Digiday editor-in-chief Brian Morrissey was getting a little tired of Business Insider aggregating his site’s best work and reaping big traffic from it. So he ran some numbers.

Morrissey writes that over the past year his website received 8,713 visits and 14,379 pageviews from Business Insider aggregated posts, while the BI site reaped over 90,000 views. Roughly a 5:1 pageview ratio from aggregator to creator.

“Is this a fair trade?” he asks.

What ensued was a long back-and-forth on Twitter between Morrissey and Business Insider founder Henry Blodget. You should read it for all the context, but basically this dispute (and the others that arise over aggregation from time to time) seems to pivot on two major questions.

Question 1: Audience overlap

Did the aggregator take audience that would have otherwise gone to the original creator, or did the aggregator create additional audience that otherwise wouldn’t have seen the information at all?

Despite the way it’s often discussed, the Web is actually not one big singular object. It’s a massively fragmented, sprawling network. There are thousands of small pockets of associated people and content (publishers call theirs “audiences”). Those pockets are connected, but loosely. Everyone reads stuff on the Web, but the authors and sites I read are likely different than yours.

Here’s how Blodget framed this question in his discussion with Morrissey:

 

So one component of what we could call “healthy aggregation” is bringing information to a new audience. Taking a tech story and applying it to media. Taking a media story and applying it to culture. Taking a culture story and applying it to science. In those cases, the aggregator is likely not stealing an audience but bridging to a different one. This means healthy aggregators would look for sources of information their audience is unlikely to regularly be reading.

We here at Poynter.org, for example, sometimes don’t aggregate posts from The New York Times — not because they aren’t good or relevant, but because we can assume most of our audience who wants that info is already aware of the Times’ existence and perfectly capable of reading their site or following their Twitter accounts. Of course in any specific situation there’s at least some amount of potential audience overlap between the aggregator and the creator. So the next question is especially important in those cases.

Question 2: Adding new value

Did the aggregator absorb the informational and entertainment value of the original piece? Or did the aggregator add more unique value while preserving motivation for the reader to also read the original? Shorter version: Does the aggregation replace the need to read the original piece or stimulate the desire to read the original?

This is the difference between aggregation that’s a straight rip-off of content and SEO juice, versus aggregation that is really more of a “yes, and…” conversation extender.

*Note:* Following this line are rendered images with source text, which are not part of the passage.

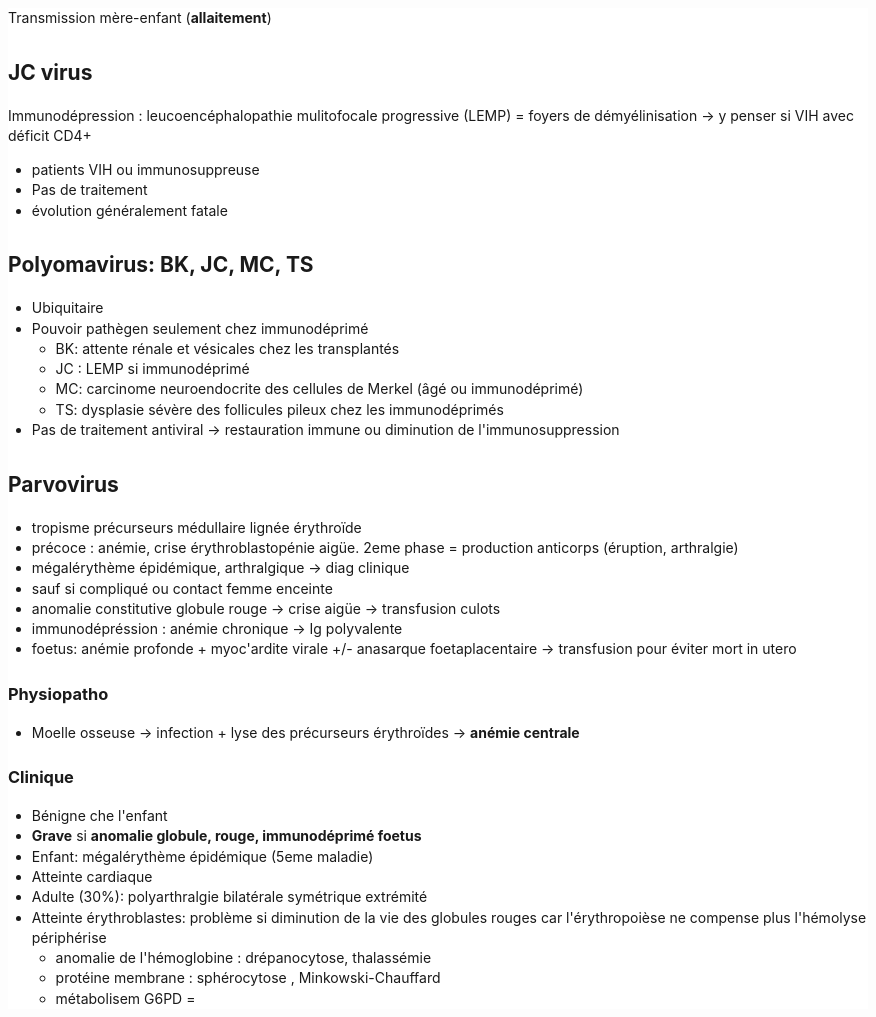 Transmission mère-enfant (**allaitement**)

## JC virus

Immunodépression : leucoencéphalopathie mulitofocale progressive (LEMP)
= foyers de démyélinisation -\> y penser si VIH avec déficit CD4+

-   patients VIH ou immunosuppreuse
-   Pas de traitement
-   évolution généralement fatale

## Polyomavirus: BK, JC, MC, TS

-   Ubiquitaire
-   Pouvoir pathègen seulement chez immunodéprimé
    -   BK: attente rénale et vésicales chez les transplantés
    -   JC : LEMP si immunodéprimé
    -   MC: carcinome neuroendocrite des cellules de Merkel (âgé ou
        immunodéprimé)
    -   TS: dysplasie sévère des follicules pileux chez les
        immunodéprimés
-   Pas de traitement antiviral -\> restauration immune ou diminution de
    l'immunosuppression

## Parvovirus

-   tropisme précurseurs médullaire lignée érythroïde
-   précoce : anémie, crise érythroblastopénie aigüe. 2eme phase =
    production anticorps (éruption, arthralgie)
-   mégalérythème épidémique, arthralgique -\> diag clinique
-   sauf si compliqué ou contact femme enceinte
-   anomalie constitutive globule rouge -\> crise aigüe -\> transfusion
    culots
-   immunodépréssion : anémie chronique -\> Ig polyvalente
-   foetus: anémie profonde + myoc'ardite virale +/- anasarque
    foetaplacentaire -\> transfusion pour éviter mort in utero

### Physiopatho

-   Moelle osseuse -\> infection + lyse des précurseurs érythroïdes -\>
    **anémie centrale**

### Clinique

-   Bénigne che l'enfant
-   **Grave** si **anomalie globule, rouge, immunodéprimé foetus**
-   Enfant: mégalérythème épidémique (5eme maladie)
-   Atteinte cardiaque
-   Adulte (30%): polyarthralgie bilatérale symétrique extrémité
-   Atteinte érythroblastes: problème si diminution de la vie des
    globules rouges car l'érythropoièse ne compense plus l'hémolyse
    périphérise
    -   anomalie de l'hémoglobine : drépanocytose, thalassémie
    -   protéine membrane : sphérocytose , Minkowski-Chauffard
    -   métabolisem G6PD =
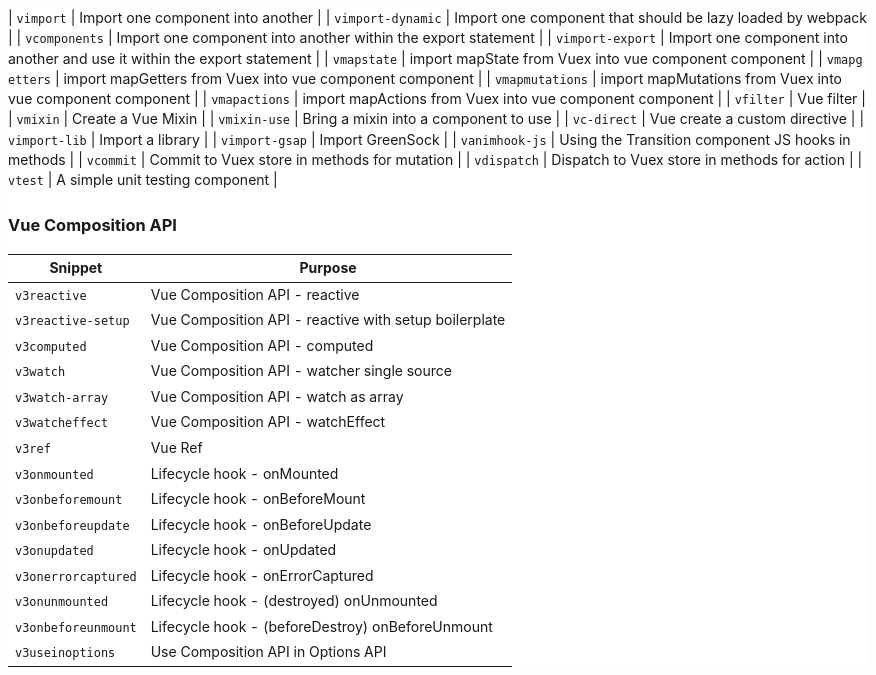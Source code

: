 | `vimport`         | Import one component into another                            |
| `vimport-dynamic` | Import one component that should be lazy loaded by webpack   |
| `vcomponents`     | Import one component into another within the export statement |
| `vimport-export`  | Import one component into another and use it within the export statement |
| `vmapstate`       | import mapState from Vuex into vue component component       |
| `vmapgetters`     | import mapGetters from Vuex into vue component component     |
| `vmapmutations`   | import mapMutations from Vuex into vue component component   |
| `vmapactions`     | import mapActions from Vuex into vue component component     |
| `vfilter`         | Vue filter                                                   |
| `vmixin`          | Create a Vue Mixin                                           |
| `vmixin-use`      | Bring a mixin into a component to use                        |
| `vc-direct`       | Vue create a custom directive                                |
| `vimport-lib`     | Import a library                                             |
| `vimport-gsap`    | Import GreenSock                                             |
| `vanimhook-js`    | Using the Transition component JS hooks in methods           |
| `vcommit`         | Commit to Vuex store in methods for mutation                 |
| `vdispatch`       | Dispatch to Vuex store in methods for action                 |
| `vtest`           | A simple unit testing component                              |

### Vue Composition API

| Snippet             | Purpose                                               |
| ------------------- | ----------------------------------------------------- |
| `v3reactive`        | Vue Composition API - reactive                        |
| `v3reactive-setup`  | Vue Composition API - reactive with setup boilerplate |
| `v3computed`        | Vue Composition API - computed                        |
| `v3watch`           | Vue Composition API - watcher single source           |
| `v3watch-array`     | Vue Composition API - watch as array                  |
| `v3watcheffect`     | Vue Composition API - watchEffect                     |
| `v3ref`             | Vue Ref                                               |
| `v3onmounted`       | Lifecycle hook - onMounted                            |
| `v3onbeforemount`   | Lifecycle hook - onBeforeMount                        |
| `v3onbeforeupdate`  | Lifecycle hook - onBeforeUpdate                       |
| `v3onupdated`       | Lifecycle hook - onUpdated                            |
| `v3onerrorcaptured` | Lifecycle hook - onErrorCaptured                      |
| `v3onunmounted`     | Lifecycle hook - (destroyed) onUnmounted              |
| `v3onbeforeunmount` | Lifecycle hook - (beforeDestroy) onBeforeUnmount      |
| `v3useinoptions`    | Use Composition API in Options API                    |
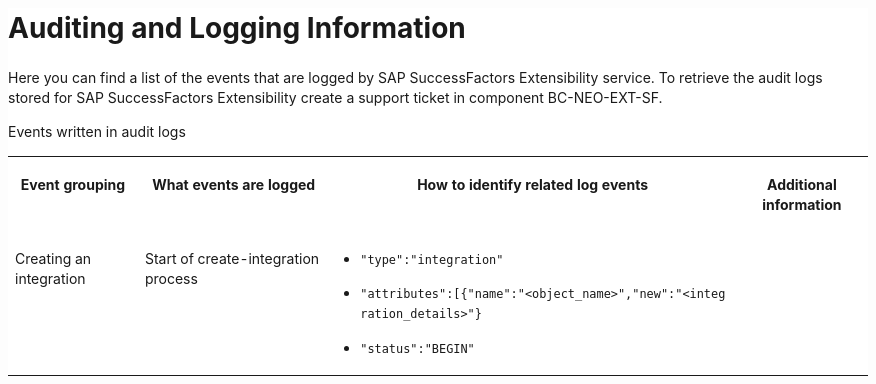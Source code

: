 

# Auditing and Logging Information

Here you can find a list of the events that are logged by SAP SuccessFactors Extensibility service. To retrieve the audit logs stored for SAP SuccessFactors Extensibility create a support ticket in component BC-NEO-EXT-SF.

<a name="loiod73ae90401f949d4a6b88b6c5b4a5eae__table_e1t_lqs_ypb"/>Events written in audit logs


<table>
<tr>
<th valign="top">

Event grouping



</th>
<th valign="top">

What events are logged



</th>
<th valign="top">

How to identify related log events



</th>
<th valign="top">

Additional information



</th>
</tr>
<tr>
<td valign="top" rowspan="6">

Creating an integration



</td>
<td valign="top">

Start of create-integration process



</td>
<td valign="top">

-   `"type":"integration"`

-   `"attributes":[{"name":"<object_name>","new":"<integration_details>"}` 

-   `"status":"BEGIN"`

Healthy aggregation implies to the reader, “go read this original post first, then come back to hear what else I have to say about it.”

Think of it like a party conversation. John says he saw the new blockbuster movie at a theatre this weekend. Sam chimes in with a funny story about the time she bought tickets to the wrong show and didn’t realize it until halfway through the movie. Pete, the father of two little girls, says he can’t remember the last time he saw a movie that wasn’t animated and G-rated. Each person picks up the previous thread and extends it, adding value (they hope). Nobody needs you to just repeat what the last guy said.

How to deal

Like it or not, Mathew Ingram is right when he writes at paidContent that “aggregation or curation is a fact of life in the digital age.” He concludes:

Until the financing model for online media involves something other than pure pageview-driven advertising revenue, aggregation is unlikely to stop. The only protection is to have content whose value can’t be summed up in a screenshot or a paragraph excerpt, and a relationship with your readers that is based on more than just how many pageviews you can generate.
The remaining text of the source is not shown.